Archiv für den Tag: 24. August 2006

Die Irrfahrt der Kofferbombe

Das Szenario um die nichtexplodierten Kofferbomben muss dramatisch gewesen sein – jedenfalls scheint der Spiegel in seiner aktuellen Ausgabe so gut informiert, eine fiktive „Augenzeugenschilderung“ zu geben. Tatsächlich aber bleiben zumindest um den Fund der Kofferbombe im Zug nach Hamm Unklarheiten.

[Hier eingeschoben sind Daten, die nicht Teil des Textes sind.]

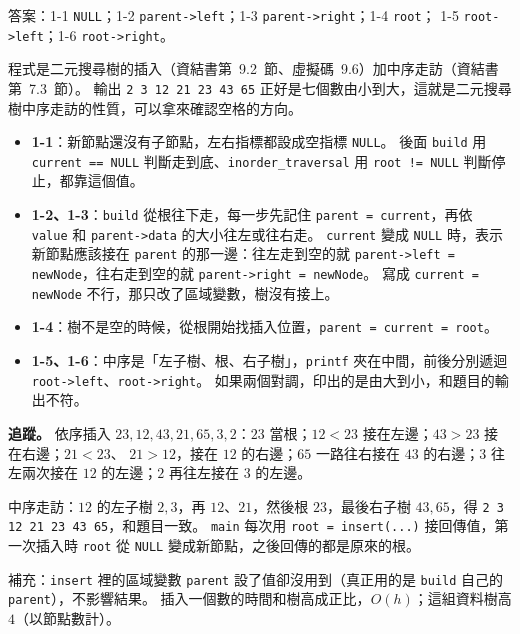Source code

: \begin{pastsoln}
答案：1-1 \texttt{NULL}；1-2 \texttt{parent->left}；1-3 \texttt{parent->right}；1-4 \texttt{root}；
1-5 \texttt{root->left}；1-6 \texttt{root->right}。

程式是二元搜尋樹的插入（資結書第~9.2~節、虛擬碼~9.6）加中序走訪（資結書第~7.3~節）。 輸出
\texttt{2 3 12 21 23 43 65} 正好是七個數由小到大，這就是二元搜尋樹中序走訪的性質，可以拿來確認空格的方向。

\begin{itemize}
\item \textbf{1-1}：新節點還沒有子節點，左右指標都設成空指標 \texttt{NULL}。 後面 \texttt{build} 用
\texttt{current == NULL} 判斷走到底、\texttt{inorder\_traversal} 用 \texttt{root != NULL} 判斷停止，都靠這個值。
\item \textbf{1-2、1-3}：\texttt{build} 從根往下走，每一步先記住 \texttt{parent = current}，再依 \texttt{value} 和
\texttt{parent->data} 的大小往左或往右走。 \texttt{current} 變成 \texttt{NULL} 時，表示新節點應該接在
\texttt{parent} 的那一邊：往左走到空的就 \texttt{parent->left = newNode}，往右走到空的就
\texttt{parent->right = newNode}。 寫成 \texttt{current = newNode} 不行，那只改了區域變數，樹沒有接上。
\item \textbf{1-4}：樹不是空的時候，從根開始找插入位置，\texttt{parent = current = root}。
\item \textbf{1-5、1-6}：中序是「左子樹、根、右子樹」，\texttt{printf} 夾在中間，前後分別遞迴
\texttt{root->left}、\texttt{root->right}。 如果兩個對調，印出的是由大到小，和題目的輸出不符。
\end{itemize}

\textbf{追蹤。} 依序插入 $23, 12, 43, 21, 65, 3, 2$：$23$ 當根；$12 < 23$ 接在左邊；$43 > 23$ 接在右邊；$21 < 23$、
$21 > 12$，接在 $12$ 的右邊；$65$ 一路往右接在 $43$ 的右邊；$3$ 往左兩次接在 $12$ 的左邊；$2$ 再往左接在 $3$ 的左邊。
\begin{center}
\end{center}
中序走訪：$12$ 的左子樹 $2, 3$，再 $12$、$21$，然後根 $23$，最後右子樹 $43, 65$，得
\texttt{2 3 12 21 23 43 65}，和題目一致。 \texttt{main} 每次用 \texttt{root = insert(...)} 接回傳值，第一次插入時
\texttt{root} 從 \texttt{NULL} 變成新節點，之後回傳的都是原來的根。

補充：\texttt{insert} 裡的區域變數 \texttt{parent} 設了值卻沒用到（真正用的是 \texttt{build} 自己的
\texttt{parent}），不影響結果。 插入一個數的時間和樹高成正比，$O(h)$；這組資料樹高 $4$（以節點數計）。
\end{pastsoln}
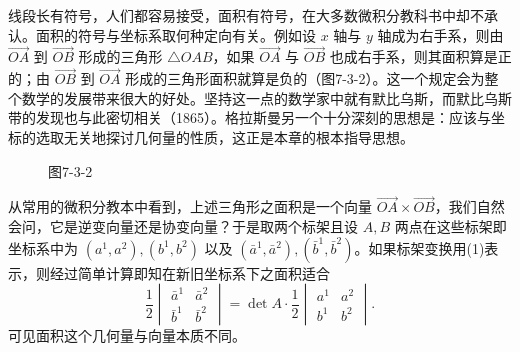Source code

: 线段长有符号，人们都容易接受，面积有符号，在大多数微积分教科书中却不承认。面积的符号与坐标系取何种定向有关。例如设 $x$ 轴与 $y$ 轴成为右手系，则由 $\overrightarrow{OA}$ 到 $\overrightarrow{OB}$ 形成的三角形 $\triangle OAB$，如果 $\overrightarrow{OA}$ 与 $\overrightarrow{OB}$ 也成右手系，则其面积算是正的；由 $\overrightarrow{OB}$ 到 $\overrightarrow{OA}$ 形成的三角形面积就算是负的（图7-3-2）。这一个规定会为整个数学的发展带来很大的好处。坚持这一点的数学家中就有默比乌斯，而默比乌斯带的发现也与此密切相关（1865）。格拉斯曼另一个十分深刻的思想是：应该与坐标的选取无关地探讨几何量的性质，这正是本章的根本指导思想。

\begin{figure}[htbp]
\centering
{}
\caption*{图7-3-2}
\end{figure}

从常用的微积分教本中看到，上述三角形之面积是一个向量 $\overrightarrow{OA}\times\overrightarrow{OB}$，我们自然会问，它是逆变向量还是协变向量？于是取两个标架且设 $A,B$ 两点在这些标架即坐标系中为 $(a^1,a^2),(b^1,b^2)$ 以及 $(\bar a^1,\bar a^2),(\bar b^1,\bar b^2)$。如果标架变换用(1)表示，则经过简单计算即知在新旧坐标系下之面积适合
\[
 \frac12\begin{vmatrix}\bar a^1&\bar a^2\\\bar b^1&\bar b^2\end{vmatrix}
 =\det A\cdot\frac12\begin{vmatrix}a^1&a^2\\b^1&b^2\end{vmatrix}.
\]
可见面积这个几何量与向量本质不同。

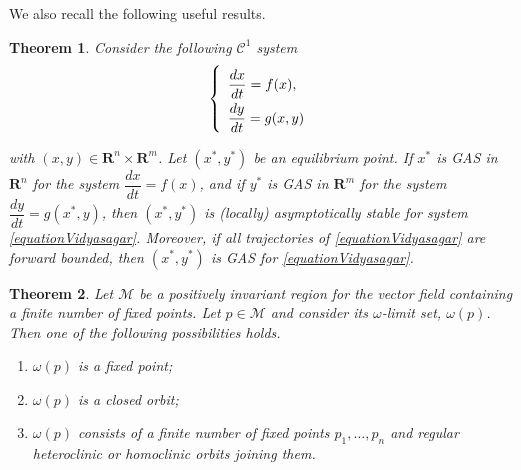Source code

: \documentclass{article}
\newtheorem{theorem}{Theorem}
\begin{document}
We also recall the following useful results.
\begin{theorem}\label{Vidyasagar Theorem} \cite{vidyasagar_decomposition_1980, dumont_mathematical_2012}
Consider the following $\mathcal{C}^1$ system
\begin{equation}
\def\arraystretch{2}
\left\{ \begin{array}{l}
\dfrac{dx}{dt} = f(x), \\
\dfrac{dy}{dt} = g(x, y) 
\end{array} \right.
\label{equationVidyasagar}
\end{equation}

with $(x, y) \in \mathbf{R}^n \times\mathbf{R}^m$. Let $(x^*, y^*)$ be an equilibrium point.
If $x^*$ is GAS in $\mathbf{R}^n$ for the system $\dfrac{dx}{dt} = f(x)$, and if $y^*$ is GAS in $\mathbf{R}^m$ for the system $\dfrac{dy}{dt} = g(x^*, y)$, then $(x^*, y^*)$ is (locally) asymptotically stable for system \eqref{equationVidyasagar}. Moreover, if all trajectories of \eqref{equationVidyasagar} are forward bounded, then $(x^*, y^*)$ is GAS for \eqref{equationVidyasagar}.
\end{theorem}

\begin{theorem} \cite{wiggins_introduction_2003} \label{PoincareBendixson Theorem}
Let $\mathcal{M}$ be a positively invariant region for the vector field containing a finite number of fixed points. Let $p \in \mathcal{M}$ and consider its $\omega$-limit set, $\omega(p)$. Then one of the following possibilities holds.
\begin{enumerate}
\item $\omega(p)$ is a fixed point;
\item $\omega(p)$ is a closed orbit;
\item $\omega(p)$ consists of a finite number of fixed points $p_1, \ldots, p_n$ and regular heteroclinic or homoclinic orbits joining them.
\end{enumerate}
\end{theorem}
\end{document}
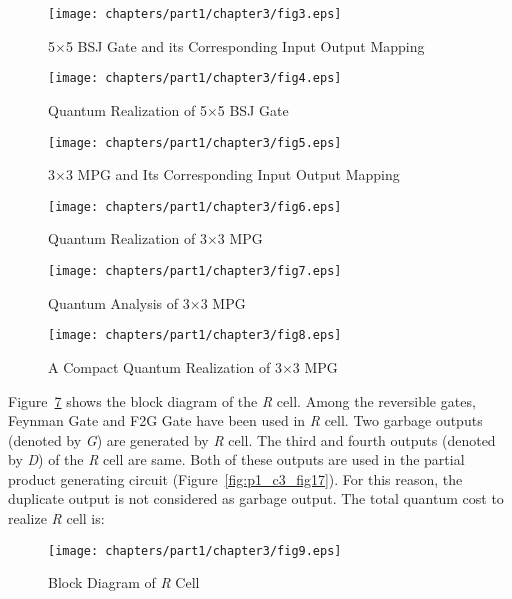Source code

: \begin{figure}[!tbh]
	\centering
	\texttt{[image: chapters/part1/chapter3/fig3.eps]}
	\caption{{5$\times $5} BSJ Gate and its Corresponding Input Output Mapping}
	\label{fig:p1_c3_fig3}
\end{figure}


\begin{figure}[!tbh]
	\centering
	\texttt{[image: chapters/part1/chapter3/fig4.eps]}
	\caption{Quantum Realization of {5$\times $5} BSJ Gate}
	\label{fig:p1_c3_fig4}
\end{figure}

\begin{figure}[!tbh]
	\centering
	\texttt{[image: chapters/part1/chapter3/fig5.eps]}
	\caption{{3$\times $3} MPG and Its Corresponding Input Output Mapping}
	\label{fig:p1_c3_fig5}
\end{figure}


\begin{figure}[!tbh]
	\centering
	\texttt{[image: chapters/part1/chapter3/fig6.eps]}
	\caption{Quantum Realization of {3$\times $3} MPG}
	\label{fig:p1_c3_fig6}
\end{figure}

\begin{figure}[!tbh]
	\centering
	\texttt{[image: chapters/part1/chapter3/fig7.eps]}
	\caption{Quantum Analysis of {3$\times $3 }MPG}
	\label{fig:p1_c3_fig7}
\end{figure}

\begin{figure}[!tbh]
	\centering
	\texttt{[image: chapters/part1/chapter3/fig8.eps]}
	\caption{A Compact Quantum Realization of 3$\times $3 MPG}
	\label{fig:p1_c3_fig8}
\end{figure}

Figure~\ref{fig:p1_c3_fig9} shows the block diagram of the \textit{R} cell. Among the reversible gates, Feynman Gate and F2G Gate have been used in \textit{R} cell. Two garbage outputs (denoted by \textit{G}) are generated by \textit{R} cell. The third and fourth outputs (denoted by \textit{D}) of the \textit{R} cell are same. Both of these outputs are used in the partial product generating circuit (Figure~\ref{fig:p1_c3_fig17}). For this reason, the duplicate output is not considered as garbage output. The total quantum cost to realize \textit{R} cell is:
\begin{figure}[!tbh]
	\centering
	\texttt{[image: chapters/part1/chapter3/fig9.eps]}
	\caption{Block Diagram of \textit{R} Cell}
	\label{fig:p1_c3_fig9}
\end{figure}


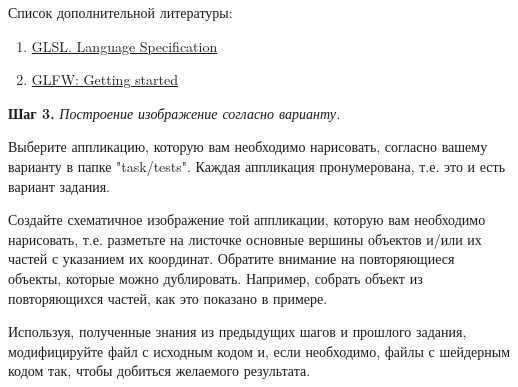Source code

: \documentclass[a4paper,12pt]{article}
\theoremstyle{plain}
\begin{document}
    Список дополнительной литературы:
    
    \begin{enumerate}

    \item 
    \href{https://www.khronos.org/registry/OpenGL/specs/gl/}{GLSL. Language Specification}
    
    \item
    \href{https://www.glfw.org/docs/latest/quick.html}{GLFW: Getting started}

    \end{enumerate}
    
    
    \textbf{Шаг 3.} \textit{Построение изображение согласно варианту.}
    
    Выберите аппликацию, которую вам необходимо нарисовать, согласно вашему варианту в папке "task/tests". Каждая аппликация пронумерована, т.е. это и есть вариант задания.
    
    Создайте схематичное изображение той аппликации, которую вам необходимо нарисовать, т.е. разметьте на листочке основные вершины объектов и/или их частей с указанием их координат. Обратите внимание на повторяющиеся объекты, которые можно дублировать. Например, собрать объект из повторяющихся частей, как это показано в примере.
    
    Используя, полученные знания из предыдущих шагов и прошлого задания, модифицируйте файл с исходным кодом и, если необходимо, файлы с шейдерным кодом так, чтобы добиться желаемого результата.
\end{document}

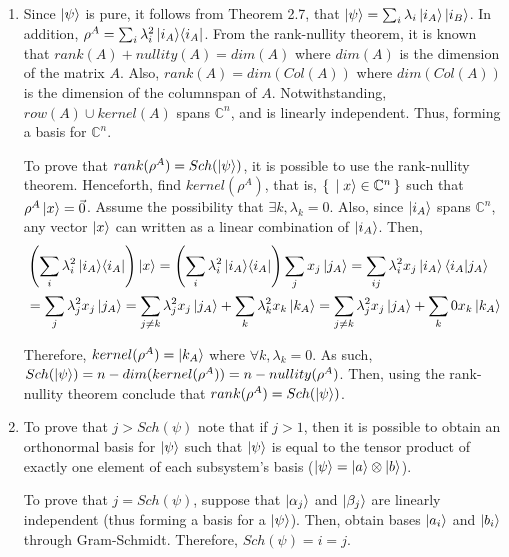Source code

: \begin{enumerate}
    \item Since $\ket{\psi}$ is pure, it follows from Theorem 2.7, that
    $\ket{\psi} = \sum_i \lambda_i \ket{i_A} \ket{i_B}$.
    In addition, $\rho^A = \sum_i \lambda_i^2 \mathop{\mathinner{ |{i_A}\rangle \langle{i_A}|}}$.
    From the rank-nullity theorem, it is known that
    $rank(A) + nullity(A) = dim(A)$ where $dim(A)$ is the dimension of the matrix $A$.
    Also, $rank(A) = dim(Col(A))$ where $dim(Col(A))$ is the dimension of the columnspan of $A$.
    Notwithstanding, $row(A) \cup kernel(A)$ spans $\mathbb{C}^n$, and is linearly independent.
    Thus, forming a basis for $\mathbb{C}^n$.

    To prove that $rank(\rho^A) = Sch(\ket{\psi})$,
    it is possible to use the rank-nullity theorem.
    Henceforth, find $kernel(\rho^A)$,
    that is, $\set{\ket{x} \in \mathbb{C}^n}$ such that $\rho^A \ket{x} = \vec{0}$.
    Assume the possibility that $\exists k, \lambda_k = 0$.
    Also, since $\ket{i_A}$ spans $\mathbb{C}^n$,
    any vector $\ket{x}$ can written as a linear combination of $\ket{i_A}$.
    Then,
    \begin{align}
        &\left( \sum_i \lambda_i^2 \mathop{\mathinner{ |{i_A}\rangle \langle{i_A}|}} \right) \ket{x}
        = \left( \sum_i \lambda_i^2 \mathop{\mathinner{ |{i_A}\rangle \langle{i_A}|}} \right) \sum_j x_j \ket{j_A}
        = \sum_{ij} \lambda_i^2 x_j \ket{i_A} \mathop{\mathinner{ \langle{i_A}|{j_A}\rangle}} \\
        &= \sum_j \lambda_j^2 x_j \ket{j_A}
        = \sum_{j \neq k} \lambda_j^2 x_j \ket{j_A} + \sum_k \lambda_k^2 x_k \ket{k_A}
        = \sum_{j \neq k} \lambda_j^2 x_j \ket{j_A} + \sum_k 0 x_k \ket{k_A}
    \end{align}
    
    Therefore, $kernel(\rho^A) = \ket{k_A}$ where $\forall k, \lambda_k = 0$.
    As such, $Sch(\ket{\psi}) = n - dim(kernel(\rho^A)) = n - nullity(\rho^A)$.
    Then, using the rank-nullity theorem conclude that $rank(\rho^A) = Sch(\ket{\psi})$.

    \dotfill

    \item To prove that $j > Sch(\psi)$ note that if $j > 1$,
    then it is possible to obtain an orthonormal basis for $\ket{\psi}$
    such that $\ket{\psi}$ is equal to the tensor product of
    exactly one element of each subsystem's basis
    ($\ket{\psi} = \ket{a} \otimes \ket{b}$).
    
    To prove that $j = Sch(\psi)$, suppose that $\ket{\alpha_j}$ and $\ket{\beta_j}$
    are linearly independent (thus forming a basis for a $\ket{\psi}$).
    Then, obtain bases $\ket{a_i}$ and $\ket{b_i}$ through Gram-Schmidt.
    Therefore, $Sch(\psi) = i = j$.
    

\end{enumerate}
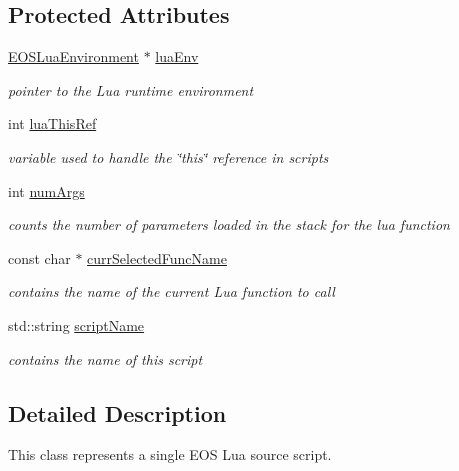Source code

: \subsection*{Protected Attributes}
\begin{CompactItemize}
\item 
\hyperlink{classEOSLuaEnvironment}{EOSLuaEnvironment} $\ast$ \hyperlink{classEOSLuaScript_4417b00b43ee03bc2120f76a3bb12d07}{luaEnv}
\begin{CompactList}\small\item\em pointer to the Lua runtime environment \item\end{CompactList}\item 
int \hyperlink{classEOSLuaScript_6ce277b904132a14459a929d6d8a5903}{luaThisRef}
\begin{CompactList}\small\item\em variable used to handle the \char`\"{}this\char`\"{} reference in scripts \item\end{CompactList}\item 
int \hyperlink{classEOSLuaScript_b86282ecf112d657fd92b29b4e21a40e}{numArgs}
\begin{CompactList}\small\item\em counts the number of parameters loaded in the stack for the lua function \item\end{CompactList}\item 
const char $\ast$ \hyperlink{classEOSLuaScript_f4fddb1fd2af7b266cb7b41f6b50a047}{currSelectedFuncName}
\begin{CompactList}\small\item\em contains the name of the current Lua function to call \item\end{CompactList}\item 
std::string \hyperlink{classEOSLuaScript_7ca6cc5f26c5cfad510e9391e5815d8c}{scriptName}
\begin{CompactList}\small\item\em contains the name of this script \item\end{CompactList}\end{CompactItemize}


\subsection{Detailed Description}
This class represents a single EOS Lua source script. 

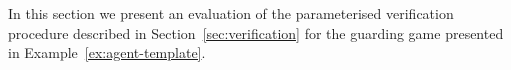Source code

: 
In this section we present an evaluation of the parameterised verification
procedure described in Section~\ref{sec:verification} for the guarding game
presented in Example~\ref{ex:agent-template}.

%
%
%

In dem Artikel „Die Jagd auf Deutschlands Bahn-Bomber“ (Spiegel Nr. 34/06) schildern die Autoren das Szenario wie folgt:

„Auch potentielle Massenmörder achten auf Sauberkeit. Geradezu vorbildlich warf der junge Mann auf dem Kölner Hauptbahnhof seinen Abfall in den nach Wertstoffgruppen unterteilten Mülleimer – bevor er und sein Komplize ihre tödliche Fracht vom Bahnsteig in zwei Regionalzüge wuchteten.
Das war gegen Mittag, am Montag, dem 31. Juli. Um 14.40 Uhr sollten die beiden Regionalzüge ihr Ziel erreichen. Um 14.30 Uhr machte es klick. Niemand hörte es, und nichts geschah. Fast nichts. Außer dass Wecker in den Koffern schalteten, die Sprengsätze daneben aber nicht zündeten. In Sekundenbruchteilen hätten die Waggons sonst in Flamen gestanden. Zahlreiche Fahrgäste haben ihr Leben einem Konstruktionsfehler der Bomben zu verdanken.“

Nun lässt sich dieses Szenario recht einfach rekonstruieren aus den Angaben des Bundeskriminalamts (BKA), die auf der Pressekonferenz zum Thema gemacht wurden. Auch gab es dort die Video-Aufnahmen vom Kölner Hauptbahnhof zu sehen. Die Aussagen von BKA-Präsident Ziercke zum Tathergang sind zudem auf den Internetseiten des BKA abrufbar. Allerdings weist Ziercke dort auch auf den merkwürdigen Umstand hin, dass die Attentäter „eher schwach besetzte Züge“ auswählten und die „beabsichtigte(n) Explosionen und Brandausbrüche auf freier Strecke, jedenfalls nicht in den Endbahnhöfen Dortmund oder Koblenz“ geplant waren. Der Spiegel spekuliert:

„Dass die Brandsätze auf freier Strecke und nicht in einem Bahnhof gezündet wurden, kann heißen: Die Täter wollten größeren Schaden vermeiden – oder ganz im Gegenteil verhindern, dass Rettungskräfte schnell zu den Opfern gelangen könnten.“

In der Tat wäre aber zumindest die Kofferbombe im NRW-Express von Aachen nach Hamm laut Fahrplan ganz in der Nähe des Bahnhofs von Kamen explodiert. Dort hätte der Zug um 14.30 Uhr eintreffen sollen. Nur wo stand oder fuhr der Zug um 14.30 Uhr wirklich? Und wie wurde der Koffer mit der Bombe gefunden und gelangte dann in das Fundbüro im Dortmunder Hauptbahnhof?